Trying to bring things over from last week... we'll see if this works!

 

I have The Door on my shelves.  I should pull it out soon...

I declutter regularly, but have learned that culling books only makes me unhappy... and costs me more time and money as I inevitably go searching to reread, discover the libraries don't carry it, and end up repurchasing... or paying for an interlibrary loan if it is unaffordably out of print. 

I started When the Doves Disappeared the other year, but it didn't immediately grab me the way Purge had, and I was unsure how intense it was going to get.  I've added it back to my TBR lists.  

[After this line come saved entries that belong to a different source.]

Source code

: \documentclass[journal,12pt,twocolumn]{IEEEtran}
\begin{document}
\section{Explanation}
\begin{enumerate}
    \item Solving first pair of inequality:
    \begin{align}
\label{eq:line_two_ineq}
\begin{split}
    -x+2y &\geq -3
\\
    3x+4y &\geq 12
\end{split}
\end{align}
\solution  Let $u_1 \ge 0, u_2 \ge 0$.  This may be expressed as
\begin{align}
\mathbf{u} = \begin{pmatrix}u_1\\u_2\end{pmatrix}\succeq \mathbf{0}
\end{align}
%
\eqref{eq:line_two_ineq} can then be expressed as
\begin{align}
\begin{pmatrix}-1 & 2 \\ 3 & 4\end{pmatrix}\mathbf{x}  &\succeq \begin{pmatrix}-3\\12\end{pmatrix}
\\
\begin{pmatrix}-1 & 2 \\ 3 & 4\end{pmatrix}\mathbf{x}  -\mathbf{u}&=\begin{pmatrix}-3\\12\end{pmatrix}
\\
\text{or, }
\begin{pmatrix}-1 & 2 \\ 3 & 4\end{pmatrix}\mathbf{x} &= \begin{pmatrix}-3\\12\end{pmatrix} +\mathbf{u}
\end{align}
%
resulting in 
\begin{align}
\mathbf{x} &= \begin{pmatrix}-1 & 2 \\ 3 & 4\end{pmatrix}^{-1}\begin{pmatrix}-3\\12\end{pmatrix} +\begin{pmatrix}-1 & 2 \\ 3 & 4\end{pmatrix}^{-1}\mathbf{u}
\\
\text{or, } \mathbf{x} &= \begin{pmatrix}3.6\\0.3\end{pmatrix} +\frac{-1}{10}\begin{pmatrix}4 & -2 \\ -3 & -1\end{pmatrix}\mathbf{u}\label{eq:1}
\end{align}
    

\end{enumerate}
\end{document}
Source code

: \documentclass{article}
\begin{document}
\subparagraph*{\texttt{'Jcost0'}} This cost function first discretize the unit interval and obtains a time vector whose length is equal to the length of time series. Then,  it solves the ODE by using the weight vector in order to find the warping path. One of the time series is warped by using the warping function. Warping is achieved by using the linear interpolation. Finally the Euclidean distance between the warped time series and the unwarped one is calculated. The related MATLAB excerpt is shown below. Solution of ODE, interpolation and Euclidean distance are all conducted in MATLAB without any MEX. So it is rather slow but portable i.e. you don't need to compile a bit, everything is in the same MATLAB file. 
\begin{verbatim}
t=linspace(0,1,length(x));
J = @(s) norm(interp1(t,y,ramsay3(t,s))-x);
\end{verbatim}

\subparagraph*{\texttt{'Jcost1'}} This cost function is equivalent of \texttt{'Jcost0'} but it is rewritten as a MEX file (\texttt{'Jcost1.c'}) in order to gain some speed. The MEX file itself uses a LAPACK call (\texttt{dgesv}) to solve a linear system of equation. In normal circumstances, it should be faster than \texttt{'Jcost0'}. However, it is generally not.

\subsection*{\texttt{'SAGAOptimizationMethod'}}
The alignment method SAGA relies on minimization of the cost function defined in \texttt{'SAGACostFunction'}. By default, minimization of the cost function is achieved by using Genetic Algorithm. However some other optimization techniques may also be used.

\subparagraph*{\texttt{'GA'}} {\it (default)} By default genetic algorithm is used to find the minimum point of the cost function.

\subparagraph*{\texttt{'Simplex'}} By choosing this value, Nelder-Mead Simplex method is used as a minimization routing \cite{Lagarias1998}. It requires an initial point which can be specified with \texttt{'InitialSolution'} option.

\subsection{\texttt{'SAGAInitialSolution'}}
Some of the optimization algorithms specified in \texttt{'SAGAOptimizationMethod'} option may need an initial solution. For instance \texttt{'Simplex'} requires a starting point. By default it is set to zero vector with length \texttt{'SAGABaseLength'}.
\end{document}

I have been thinking for years now about how many of us believe we would act in certain ways under certain pressures, but how few people really manage that when it is real.   I have come to believe that what we would do in intense situations is reflected in what we are doing now, what patterns of reaction (or inaction) do we have?  How do we handle stress now?  How do we respond to those in need?  How do we deal with discomfort?  With potential conflict?   I mused at length about it here after reading A Train in Winter and learning that for almost all of the women on that train to Ravensbruck who'd been involved in some way in the Resistance, there hadn't been a real choice.  Their actions flowed out of who they already were, how they responded to need and injustice...    That realization changed my life and has led me to push myself to be now the person I would want to be in that kind of crisis.   ...which is the person I used to be, before kids and health and... well, life, weighed me down.   ...but, as Heather noted, teens and young adults have a capacity for daring that most adults cannot easily match...

 

I also loved Notes on a Foreign Country - and I would love to see your notes on the US History class when you're done!  I am unlikely to be teaching a high school history class again, but my teens read widely and love it when I suggest titles and resources to them... and who knows where my little guy will land by high school. 

 

In American popular cinema--and probably in much of Western literature--there seems to be the dichotomy of good and evil and the need to present everyone in terms of being a good guy or not. One of the appeals that Eastern European literature has for me is recognition that Things Are Not so Simple.  One from bad regime to another we go and yet there can be such joy in embracing a moment as slim as a gossamer thread.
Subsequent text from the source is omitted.